#### [TASK TO CARRY OUT]
From the entries below, please output exactly the lines starting at the one containing "(X_i - \widehat\mu_i)^2" and ending at the one containing "If $\V \lb(X-\mu)^2", both included.

#### [Dataset entries]
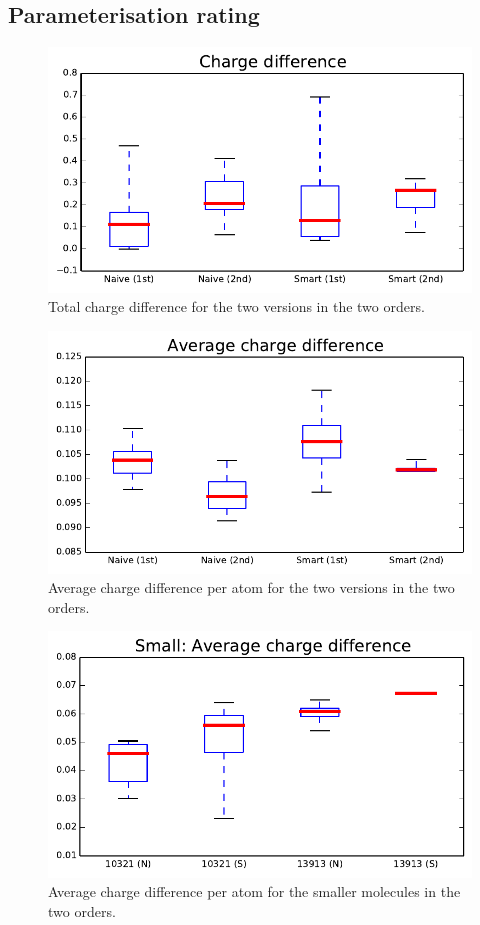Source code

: \subsection{Parameterisation rating}
\nlipsum

\begin{figure}
\center
\includegraphics[width=.9\textwidth]{img/graphs/1a_00.pdf}
\caption{Total charge difference for the two versions in the two orders.}
\end{figure}

\begin{figure}
\center
\includegraphics[width=.9\textwidth]{img/graphs/1a_01.pdf}
\caption{Average charge difference per atom for the two versions in the two orders.}
\end{figure}

\begin{figure}
\center
\includegraphics[width=.9\textwidth]{img/graphs/1b_01.pdf}
\caption{Average charge difference per atom for the smaller molecules in the two orders.}
\end{figure}

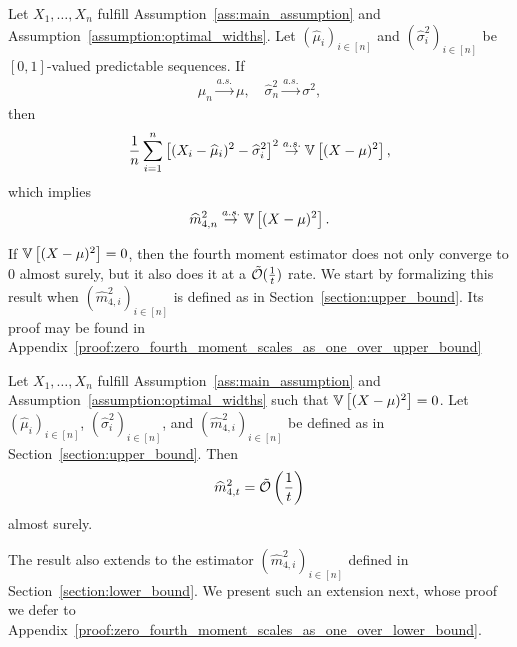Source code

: \begin{proposition} \label{proposition:fourth_moment_as_convergence}
    Let $X_1, \ldots, X_n$ fulfill Assumption~\ref{ass:main_assumption} and Assumption~\ref{assumption:optimal_widths}. Let $(\widehat\mu_i)_{i \in [n]}$ and $(\widehat\sigma_i^2)_{i \in [n]}$ be $[0, 1]$-valued predictable sequences. If
    \begin{align*}
        \widehat\mu_n \stackrel{a.s.}{\to} \mu, \quad \widehat\sigma_n^2  \stackrel{a.s.}{\to} \sigma^2,
    \end{align*}
    then
    \begin{align*}
        \frac{1}{n} \sum_{i = 1}^n \lb (X_i - \widehat\mu_i)^2 - \widehat\sigma_i^2 \rb^2 \stackrel{a.s.}{\to} \V \lb(X-\mu)^2 \rb,
    \end{align*}
    which implies
    \begin{align*}
        \widehat m_{4, n}^2 \stackrel{a.s.}{\to} \V \lb(X-\mu)^2 \rb.
    \end{align*}
\end{proposition}

If $\V \lb(X-\mu)^2 \rb = 0$, then the fourth moment estimator does not only converge to $0$ almost surely, but it also does it at a $\tilde\bigO (\frac{1}{t})$ rate. We start by formalizing this result when  $(\widehat m_{4, i}^2)_{i \in [n]}$ is defined as in Section~\ref{section:upper_bound}. Its proof may be found in Appendix~\ref{proof:zero_fourth_moment_scales_as_one_over_upper_bound}  

\begin{proposition} \label{proposition:zero_fourth_moment_scales_as_one_over_upper_bound}
    Let $X_1, \ldots, X_n$ fulfill Assumption~\ref{ass:main_assumption} and Assumption~\ref{assumption:optimal_widths} such that $\V \lb(X-\mu)^2 \rb = 0$. Let $(\widehat\mu_i)_{i \in [n]}$, $(\widehat\sigma_i^2)_{i \in [n]}$, and $(\widehat m_{4, i}^2)_{i \in [n]}$ be defined as in Section~\ref{section:upper_bound}. Then
    \begin{align*}
        \widehat m_{4, t}^2 = \tilde\bigO \lp \frac{1}{t}\rp
    \end{align*}
    almost surely.
\end{proposition}

The result also extends to the estimator $(\widehat m_{4, i}^2)_{i \in [n]}$ defined in Section~\ref{section:lower_bound}. We present such an extension next, whose proof we defer to Appendix~\ref{proof:zero_fourth_moment_scales_as_one_over_lower_bound}.


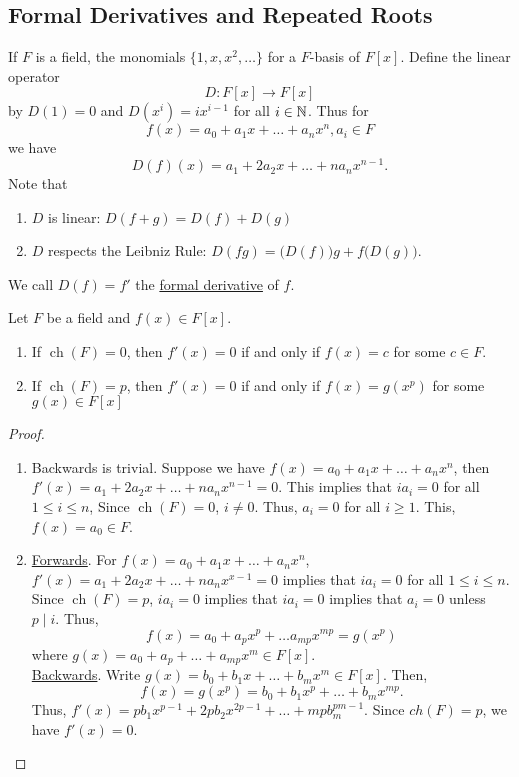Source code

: \documentclass[11pt]{article}
\DeclareMathOperator{\ch}{ch}
\begin{document}
\subsection{Formal Derivatives and Repeated Roots}
\begin{definition}
If $F$ is a field, the monomials $\{1, x, x^2, \dots\}$ for a $F$-basis of
$F[x]$. Define the linear operator
\begin{equation*}
D:F[x] \to F[x]
\end{equation*}
by $D(1) = 0$ and $D(x^i) = ix^{i-1}$ for all $i \in \mathbb{N}$. Thus for
\begin{equation*}
f(x) = a_0 + a_1x + \dots + a_nx^n, a_i \in F
\end{equation*}
we have
\begin{equation*}
D(f)(x) = a_1 + 2a_2x + \dots + na_nx^{n-1}.
\end{equation*}
Note that
\begin{enumerate}
\item $D$ is linear: $D(f+g) = D(f) + D(g)$
\item $D$ respects the Leibniz Rule: $D(fg) = \big(D(f)\big)g +
f\big(D(g)\big)$.
\end{enumerate}
We call $D(f) = f'$ the \underline{formal derivative} of $f$.
\end{definition}
\begin{theorem}
Let $F$ be a field and $f(x) \in F[x]$.
\begin{enumerate}
\item If $\ch(F) = 0$, then $f'(x) = 0$ if and only if $f(x) = c$ for some $c
\in F$.
\item If $\ch(F) = p$, then $f'(x) = 0$ if and only if $f(x) = g(x^p)$ for some
$g(x) \in F[x]$
\end{enumerate}
\label{theorem18}
\end{theorem}
\begin{proof}
\begin{enumerate}
\item Backwards is trivial. Suppose we have $f(x) = a_0 + a_1x + \dots +
a_nx^n$, then $f'(x) = a_1 + 2a_2x + \dots + na_nx^{n-1} = 0$. This implies that
$ia_i = 0$ for all $1 \leq i \leq n$, Since $\ch(F) = 0$, $i \neq 0$. Thus,
$a_i = 0$ for all $i \geq 1$. This, $f(x) = a_0 \in F$.
\item 
\underline{Forwards}. For $f(x) = a_0 + a_1x + \dots + a_nx^n$, $f'(x) = a_1 +
2a_2x + \dots + na_nx^{x-1} = 0$ implies that $ia_i = 0$ for all $1 \leq i \leq
n$. Since $\ch(F) = p$, $ia_i = 0$ implies that $ia_i = 0$ implies that
$a_i = 0$ unless $p \mid i$. Thus,
\begin{equation*}
f(x) = a_0 + a_px^p + \dots a_{mp}x^{mp} = g(x^p)
\end{equation*}
where $g(x) = a_0 + a_p + \dots +a_{mp}x^m \in F[x]$.\\
\underline{Backwards}. Write $g(x) = b_0 + b_1x + \dots + b_mx^m \in
F[x]$. Then,
\begin{equation*}
f(x) = g(x^p) = b_0 + b_1x^p + \dots + b_mx^{mp}.
\end{equation*}
Thus, $f'(x) = pb_1x^{p-1} + 2pb_2x^{2p-1} + \dots + mpb_m^{pm-1}$. Since
$ch(F) = p$, we have $f'(x) = 0$.
\end{enumerate}
\end{proof}
\end{document}
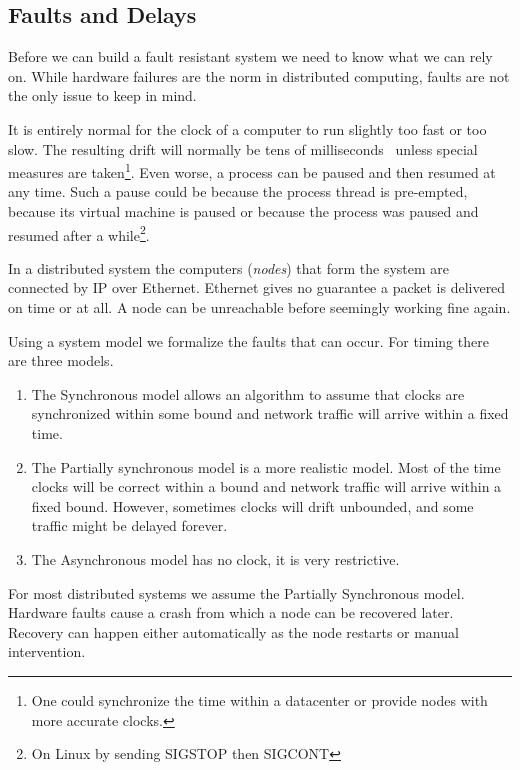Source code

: \subsection{Faults and Delays} \label{sec:faults}
Before we can build a fault resistant system we need to know what we can rely on. While hardware failures are the norm in distributed computing, faults are not the only issue to keep in mind. 

It is entirely normal for the clock of a computer to run slightly too fast or too slow. The resulting drift will normally be tens of milliseconds~\cite{time} unless special measures are taken\footnote{One could synchronize the time within a datacenter or provide nodes with more accurate clocks.}. Even worse, a process can be paused and then resumed at any time. Such a pause could be because the process thread is pre-empted, because its virtual machine is paused or because the process was paused and resumed after a while\footnote{On Linux by sending SIGSTOP then SIGCONT}. 

In a distributed system the computers (\textit{nodes}) that form the system are connected by IP over Ethernet. Ethernet gives no guarantee a packet is delivered on time or at all. A node can be unreachable before seemingly working fine again.

Using a system model we formalize the faults that can occur. For timing there are three models. 
\begin{enumerate}
	\item The Synchronous model allows an algorithm to assume that clocks are synchronized within some bound and network traffic will arrive within a fixed time.
	\item The Partially synchronous model is a more realistic model. Most of the time clocks will be correct within a bound and network traffic will arrive within a fixed bound. However, sometimes clocks will drift unbounded, and some traffic might be delayed forever.
	\item The Asynchronous model has no clock, it is very restrictive.
\end{enumerate}

For most distributed systems we assume the Partially Synchronous model. Hardware faults cause a crash from which a node can be recovered later. Recovery can happen either automatically as the node restarts or manual intervention.
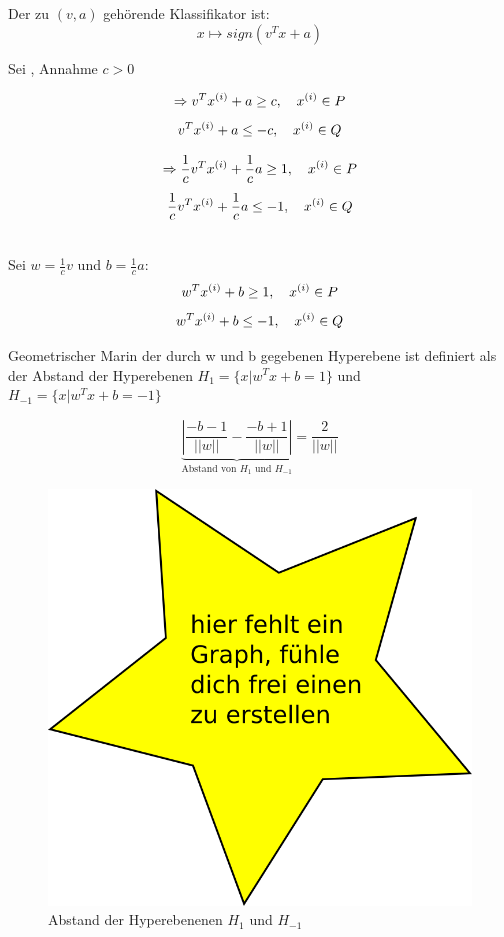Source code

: 		Der zu $ (v,a) $ gehörende Klassifikator ist:
		\[ x \longmapsto sign(v^Tx + a) \]
		
		Sei , Annahme $ c > 0   $\\
		
		\begin{minipage}[]{0.45\linewidth}
			
			\[\Rightarrow v^Tx^{(i)} + a \geq c, \quad x^{(i)} \in P\]
			\[v^Tx^{(i)} + a \leq -c, \quad x^{(i)} \in Q\]
		\end{minipage}
		\hfill
		\begin{minipage}[]{0.45\linewidth}
			\[\Rightarrow \frac{1}{c}v^Tx^{(i)} + \frac{1}{c}a \geq 1, \quad x^{(i)} \in P\]
			\[\frac{1}{c}v^Tx^{(i)} + \frac{1}{c}a \leq -1, \quad x^{(i)} \in Q\]			
		\end{minipage}\\
		
		
		Sei $ w = \frac{1}{c}v $ und $ b = \frac{1}{c} a $:\\
		
		\[ w^Tx^{(i)} + b \geq 1, \quad x^{(i)} \in P\]
		\[ w^Tx^{(i)} + b \leq -1, \quad x^{(i)} \in Q\]
		
		Geometrischer Marin der durch w und b gegebenen Hyperebene ist definiert als der Abstand der Hyperebenen $ H_1 = \{ x | w^Tx + b = 1 \} $ und $ H_{-1} = \{ x | w^Tx + b = - 1 \} $
		
		\begin{figure}[H]
			\centering
			\begin{minipage}[]{0.45\linewidth}
				\[ \underset{\text{Abstand von } H_1 \text{ und } H_{-1} }{\underbrace{|\frac{-b -1}{||w||} - \frac{-b + 1}{||w||} |}} = \frac{2}{||w||} \]
			\end{minipage}
			\hfill
			\begin{minipage}[]{0.45\linewidth}
				\centering
				\includegraphics[width=.75\linewidth]{graphs/dummy}
				\caption{Abstand der Hyperebenenen $ H_1 $ und $ H_{-1} $}
			\end{minipage}%
		\end{figure}
		
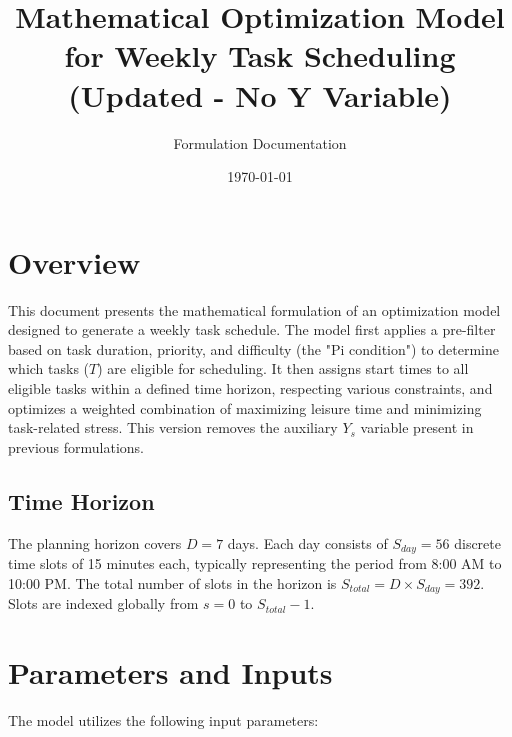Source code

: \documentclass{article}
\title{Mathematical Optimization Model for Weekly Task Scheduling (Updated - No Y Variable)}
\author{Formulation Documentation}
\date{\today}
\begin{document}
\maketitle

\section{Overview}

This document presents the mathematical formulation of an optimization model designed to generate a weekly task schedule. The model first applies a pre-filter based on task duration, priority, and difficulty (the "Pi condition") to determine which tasks ($T$) are eligible for scheduling. It then assigns start times to all eligible tasks within a defined time horizon, respecting various constraints, and optimizes a weighted combination of maximizing leisure time and minimizing task-related stress. This version removes the auxiliary $Y_s$ variable present in previous formulations.

\subsection*{Time Horizon}
The planning horizon covers $D = 7$ days. Each day consists of $S_{day} = 56$ discrete time slots of 15 minutes each, typically representing the period from 8:00 AM to 10:00 PM. The total number of slots in the horizon is $S_{total} = D \times S_{day} = 392$. Slots are indexed globally from $s = 0$ to $S_{total}-1$.

\section{Parameters and Inputs}

The model utilizes the following input parameters:
\end{document}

#### [ANSWER BOX]
        \frac{1}{n} \sum_{i = 1}^n \lb (X_i - \widehat\mu_i)^2 - \widehat\sigma_i^2 \rb^2 \stackrel{a.s.}{\to} \V \lb(X-\mu)^2 \rb,
    \end{align*}
    which implies
    \begin{align*}
        \widehat m_{4, n}^2 \stackrel{a.s.}{\to} \V \lb(X-\mu)^2 \rb.
    \end{align*}
\end{proposition}

If $\V \lb(X-\mu)^2 \rb = 0$, then the fourth moment estimator does not only converge to $0$ almost surely, but it also does it at a $\tilde\bigO (\frac{1}{t})$ rate. We start by formalizing this result when  $(\widehat m_{4, i}^2)_{i \in [n]}$ is defined as in Section~\ref{section:upper_bound}. Its proof may be found in Appendix~\ref{proof:zero_fourth_moment_scales_as_one_over_upper_bound}  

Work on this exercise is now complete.